WHAT IS REQUIRED: Line by line, retype the material with nothing left out.

^^^^

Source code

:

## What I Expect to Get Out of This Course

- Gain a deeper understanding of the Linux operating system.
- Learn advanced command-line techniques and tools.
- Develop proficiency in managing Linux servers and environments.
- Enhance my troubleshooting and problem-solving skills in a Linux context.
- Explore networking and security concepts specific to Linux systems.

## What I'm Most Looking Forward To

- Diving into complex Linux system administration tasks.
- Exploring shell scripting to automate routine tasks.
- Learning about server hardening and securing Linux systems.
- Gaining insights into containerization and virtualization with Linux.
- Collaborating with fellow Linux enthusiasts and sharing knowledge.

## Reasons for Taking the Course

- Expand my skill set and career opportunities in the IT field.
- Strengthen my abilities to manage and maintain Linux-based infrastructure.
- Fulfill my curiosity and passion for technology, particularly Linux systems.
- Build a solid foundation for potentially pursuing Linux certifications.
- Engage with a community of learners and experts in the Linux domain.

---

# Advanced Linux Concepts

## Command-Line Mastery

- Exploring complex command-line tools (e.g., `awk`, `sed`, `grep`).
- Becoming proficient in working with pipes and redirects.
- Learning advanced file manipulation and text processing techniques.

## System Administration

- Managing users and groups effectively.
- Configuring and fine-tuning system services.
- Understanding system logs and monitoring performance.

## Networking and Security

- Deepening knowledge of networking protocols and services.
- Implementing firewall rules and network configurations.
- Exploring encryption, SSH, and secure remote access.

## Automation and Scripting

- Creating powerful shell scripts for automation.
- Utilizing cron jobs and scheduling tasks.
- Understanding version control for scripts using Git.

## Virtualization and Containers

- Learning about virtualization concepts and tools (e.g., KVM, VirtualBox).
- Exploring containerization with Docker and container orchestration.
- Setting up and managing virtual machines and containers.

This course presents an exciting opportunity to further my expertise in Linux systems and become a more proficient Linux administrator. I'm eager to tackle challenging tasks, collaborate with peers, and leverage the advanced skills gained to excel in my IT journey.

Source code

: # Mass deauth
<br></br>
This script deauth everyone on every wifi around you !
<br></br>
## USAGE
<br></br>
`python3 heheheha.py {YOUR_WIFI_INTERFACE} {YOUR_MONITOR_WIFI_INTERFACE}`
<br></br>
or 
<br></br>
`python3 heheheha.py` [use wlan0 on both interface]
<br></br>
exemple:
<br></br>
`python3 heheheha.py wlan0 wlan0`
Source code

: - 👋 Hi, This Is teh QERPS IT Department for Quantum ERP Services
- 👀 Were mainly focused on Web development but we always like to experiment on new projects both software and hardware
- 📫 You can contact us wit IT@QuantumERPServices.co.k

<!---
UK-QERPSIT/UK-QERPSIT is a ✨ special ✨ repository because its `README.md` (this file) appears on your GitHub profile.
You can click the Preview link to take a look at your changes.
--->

^^^^

ANSWER TO THIS EXERCISE:
Source code

:

## What I Expect to Get Out of This Course

- Gain a deeper understanding of the Linux operating system.
- Learn advanced command-line techniques and tools.
- Develop proficiency in managing Linux servers and environments.
- Enhance my troubleshooting and problem-solving skills in a Linux context.
- Explore networking and security concepts specific to Linux systems.

## What I'm Most Looking Forward To

- Diving into complex Linux system administration tasks.
- Exploring shell scripting to automate routine tasks.
- Learning about server hardening and securing Linux systems.
- Gaining insights into containerization and virtualization with Linux.
- Collaborating with fellow Linux enthusiasts and sharing knowledge.

## Reasons for Taking the Course

- Expand my skill set and career opportunities in the IT field.
- Strengthen my abilities to manage and maintain Linux-based infrastructure.
- Fulfill my curiosity and passion for technology, particularly Linux systems.
- Build a solid foundation for potentially pursuing Linux certifications.
- Engage with a community of learners and experts in the Linux domain.

---

# Advanced Linux Concepts

## Command-Line Mastery

- Exploring complex command-line tools (e.g., `awk`, `sed`, `grep`).
- Becoming proficient in working with pipes and redirects.
- Learning advanced file manipulation and text processing techniques.

## System Administration

- Managing users and groups effectively.
- Configuring and fine-tuning system services.
- Understanding system logs and monitoring performance.

## Networking and Security

- Deepening knowledge of networking protocols and services.
- Implementing firewall rules and network configurations.
- Exploring encryption, SSH, and secure remote access.

## Automation and Scripting

- Creating powerful shell scripts for automation.
- Utilizing cron jobs and scheduling tasks.
- Understanding version control for scripts using Git.

## Virtualization and Containers

- Learning about virtualization concepts and tools (e.g., KVM, VirtualBox).
- Exploring containerization with Docker and container orchestration.
- Setting up and managing virtual machines and containers.

This course presents an exciting opportunity to further my expertise in Linux systems and become a more proficient Linux administrator. I'm eager to tackle challenging tasks, collaborate with peers, and leverage the advanced skills gained to excel in my IT journey.

Source code

: # Mass deauth
<br></br>
This script deauth everyone on every wifi around you !
<br></br>
## USAGE
<br></br>
`python3 heheheha.py {YOUR_WIFI_INTERFACE} {YOUR_MONITOR_WIFI_INTERFACE}`
<br></br>
or 
<br></br>
`python3 heheheha.py` [use wlan0 on both interface]
<br></br>
exemple:
<br></br>
`python3 heheheha.py wlan0 wlan0`
Source code

: - 👋 Hi, This Is teh QERPS IT Department for Quantum ERP Services
- 👀 Were mainly focused on Web development but we always like to experiment on new projects both software and hardware
- 📫 You can contact us wit IT@QuantumERPServices.co.k

<!---
UK-QERPSIT/UK-QERPSIT is a ✨ special ✨ repository because its `README.md` (this file) appears on your GitHub profile.
You can click the Preview link to take a look at your changes.
--->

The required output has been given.